Exploring Phonetic Context-Aware Lip-Sync For Talking Face Generation
Se Jin Park, Minsu Kim, Jeongsoo Choi, Yong Man Ro
TL;DR
The paper tackles realistic lip-sync in talking-face generation by modeling phonetic context to address coarticulation. It introduces Context-Aware Lip-Sync (CALS), a two-module framework: Audio-to-Lip (A2L) converts phonetic-contextualized phones into lip motion units via masked learning, and Lip-to-Face (L2F) synthesizes the target identity using those units. A discriminative sync loss combining audio-visual alignment (d_av) and visual discriminative consistency (d_vv) enforces synchronized and distinctive lip motion. Experiments on LRW, LRS2, and HDTF show CALS achieving superior lip-sync and visual quality, with an effective context window of about 1.2 seconds.
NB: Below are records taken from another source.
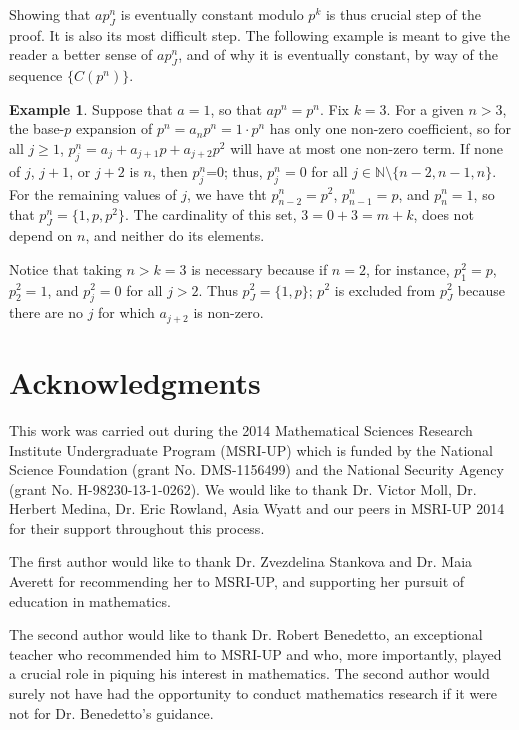\documentclass[12pt, letter]{article}    %
\theoremstyle{plain}
\theoremstyle{definition}
\newtheorem{example}[theorem]{Example}
\numberwithin{equation}{section}
\begin{document}
Showing that $ap^n_J$ is eventually constant modulo $p^k$ is thus crucial step of the proof. It is also its most difficult step. The following example is meant to give the reader a better sense of $ap^n_J$, and of why it is eventually constant, by way of the sequence $\{C(p^n)\}$.

\begin{example} Suppose that $a=1$, so that $ap^n=p^n$. Fix $k=3$. For a given $n>3$, the base-$p$ expansion of $p^n=a_np^n=1\cdot p^n$ has only one non-zero coefficient, so for all $j\geq 1$, $p^n_j=a_j+a_{j+1}p+a_{j+2}p^2$ will have at most one non-zero term. If none of $j$, $j+1$, or $j+2$ is $n$, then $p^n_j$=0; thus, $p^n_j=0$ for all $j\in\mathbb{N}\setminus\{n-2,n-1,n\}$. For the remaining values of $j$, we have tht $p^n_{n-2}=p^2$, $p^n_{n-1}=p$, and $p^n_n=1$, so that $p^n_J=\{1,p,p^2\}$. The cardinality of this set, $3=0+3=m+k$, does not depend on $n$, and neither do its elements.

Notice that taking $n>k=3$ is necessary because if $n=2$, for instance, $p^2_1=p$, $p^2_2=1$, and $p^2_j=0$ for all  $j>2$. Thus $p^2_J=\{1,p\}$; $p^2$ is excluded from $p^2_J$ because there are no $j$ for which $a_{j+2}$ is non-zero.
\end{example}

\section{Acknowledgments}
This work was carried out during the 2014 Mathematical Sciences Research Institute Undergraduate
Program (MSRI-UP) which is funded by the National Science Foundation 
(grant No. DMS-1156499) and the National Security Agency (grant No. H-98230-13-1-0262). 
We would like to thank Dr. Victor Moll, Dr. Herbert Medina, Dr. Eric Rowland, Asia Wyatt and our peers in MSRI-UP 2014 for their support throughout this process. 

The first author would like to thank Dr. Zvezdelina Stankova and Dr. Maia Averett for recommending her to MSRI-UP, and supporting her pursuit of education in mathematics.

The second author would like to thank Dr. Robert Benedetto, an exceptional teacher who recommended him to MSRI-UP and who, more importantly, played a crucial role in piquing his interest in mathematics. The second author would surely not have had the opportunity to conduct mathematics research if it were not for Dr. Benedetto's guidance.
\end{document}
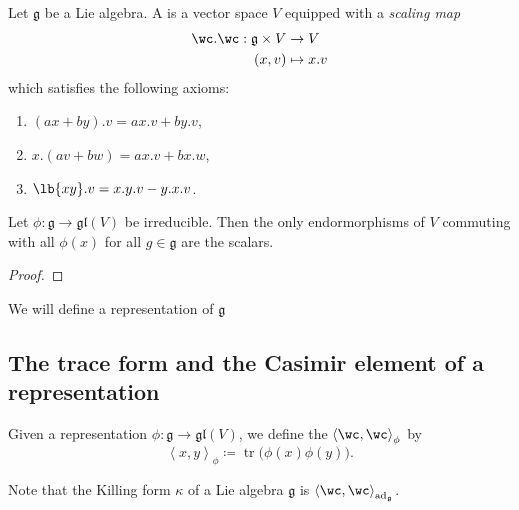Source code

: \documentclass{article}
\newcommand\ip[1]{\left\langle{#1}\right\rangle}
\DeclarePairedDelimiter\lb\lbrack\rbrack
\DeclareMathOperator{\tr}{tr}
\newcommand*\ad{\operatorname{ad}}
\newcommand*\frkg{{\ensuremath{\mathfrak{g}}}}
\newcommand*\gl{\ensuremath{\mathfrak{gl}}}
\begin{document}
\begin{definition}
    Let $\frkg$ be a Lie algebra.
    A \defstyle{$\frkg$-module} is a vector space $V$ equipped with a \textit{scaling map}
    \begin{align*}
        \wc . \wc:
        \frkg \times V
        &\to
        V
        \\
        (x, v)
        &\mapsto
        x.v
    \end{align*}
    which satisfies the following axioms:
    \begin{enumerate}[label=(M\arabic*)]
        \item \label{ax:ModuleLeftDistribute}
            $(ax + by).v  = ax.v + by.v$,
        \item \label{ax:ModuleRightDistribute}
            $x.(av + bw) = ax.v + bx.w$,
        \item \label{ax:ModuleBracket}
            $\lb{xy}.v = x.y.v - y.x.v$.
    \end{enumerate}

\end{definition}

\begin{theorem}
    Let $\phi: \frkg \to \gl(V)$ be irreducible.
    Then the only endormorphisms of $V$ commuting with all $\phi(x)$ for all $g \in \frkg$ are the scalars.
\end{theorem}
\begin{proof}
\end{proof}

We will define a representation of $\frkg$

\begin{definition}

\end{definition}

\subsection{The trace form and the Casimir element of a representation}

\begin{definition}
    Given a representation $\phi: \frkg \to \gl(V)$, we define the  $\ip{\wc,\wc}_\phi$ by
    \[
        \ip{x,y}_\phi
        \coloneq
        \tr\big(
            \phi(x)\phi(y)
        \big).
    \]
\end{definition}

Note that the Killing form $\kappa$ of a Lie algebra $\frkg$ is $\ip{\wc,\wc}_{\ad_\frkg}$.
\end{document}
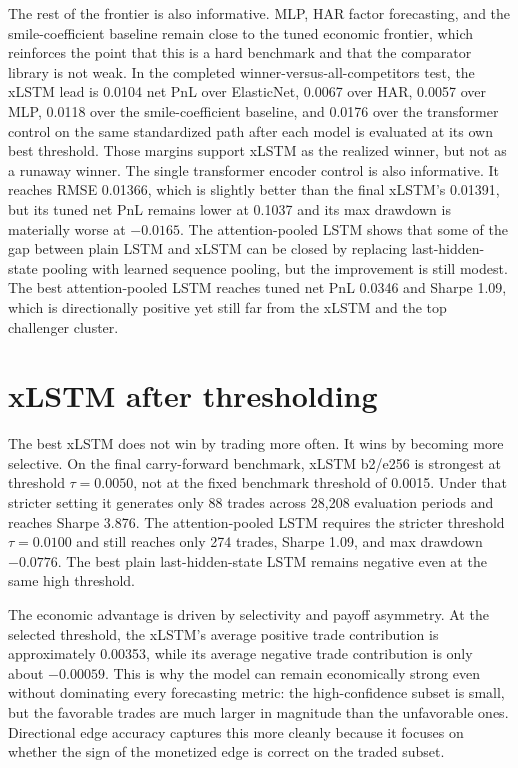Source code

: \documentclass[12pt]{report}
\begin{document}
The rest of the frontier is also informative. MLP, HAR factor forecasting, and the smile-coefficient baseline remain close to the tuned economic frontier, which reinforces the point that this is a hard benchmark and that the comparator library is not weak. In the completed winner-versus-all-competitors test, the xLSTM lead is 0.0104 net PnL over ElasticNet, 0.0067 over HAR, 0.0057 over MLP, 0.0118 over the smile-coefficient baseline, and 0.0176 over the transformer control on the same standardized path after each model is evaluated at its own best threshold. Those margins support xLSTM as the realized winner, but not as a runaway winner. The single transformer encoder control is also informative. It reaches RMSE 0.01366, which is slightly better than the final xLSTM's 0.01391, but its tuned net PnL remains lower at 0.1037 and its max drawdown is materially worse at \(-0.0165\). The attention-pooled LSTM shows that some of the gap between plain LSTM and xLSTM can be closed by replacing last-hidden-state pooling with learned sequence pooling, but the improvement is still modest. The best attention-pooled LSTM reaches tuned net PnL 0.0346 and Sharpe 1.09, which is directionally positive yet still far from the xLSTM and the top challenger cluster.

\section{xLSTM after thresholding}
The best xLSTM does not win by trading more often. It wins by becoming more selective. On the final carry-forward benchmark, xLSTM b2/e256 is strongest at threshold \(\tau=0.0050\), not at the fixed benchmark threshold of 0.0015. Under that stricter setting it generates only 88 trades across 28,208 evaluation periods and reaches Sharpe 3.876. The attention-pooled LSTM requires the stricter threshold \(\tau=0.0100\) and still reaches only 274 trades, Sharpe 1.09, and max drawdown \(-0.0776\). The best plain last-hidden-state LSTM remains negative even at the same high threshold.

The economic advantage is driven by selectivity and payoff asymmetry. At the selected threshold, the xLSTM's average positive trade contribution is approximately 0.00353, while its average negative trade contribution is only about \(-0.00059\). This is why the model can remain economically strong even without dominating every forecasting metric: the high-confidence subset is small, but the favorable trades are much larger in magnitude than the unfavorable ones. Directional edge accuracy captures this more cleanly because it focuses on whether the sign of the monetized edge is correct on the traded subset.
\end{document}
The approach yields temporally stable, phoneme-aware lip movements across identities, advancing practical talking-face generation.
Abstract
Talking face generation is the challenging task of synthesizing a natural and realistic face that requires accurate synchronization with a given audio. Due to co-articulation, where an isolated phone is influenced by the preceding or following phones, the articulation of a phone varies upon the phonetic context. Therefore, modeling lip motion with the phonetic context can generate more spatio-temporally aligned lip movement. In this respect, we investigate the phonetic context in generating lip motion for talking face generation. We propose Context-Aware Lip-Sync framework (CALS), which explicitly leverages phonetic context to generate lip movement of the target face. CALS is comprised of an Audio-to-Lip module and a Lip-to-Face module. The former is pretrained based on masked learning to map each phone to a contextualized lip motion unit. The contextualized lip motion unit then guides the latter in synthesizing a target identity with context-aware lip motion. From extensive experiments, we verify that simply exploiting the phonetic context in the proposed CALS framework effectively enhances spatio-temporal alignment. We also demonstrate the extent to which the phonetic context assists in lip synchronization and find the effective window size for lip generation to be approximately 1.2 seconds.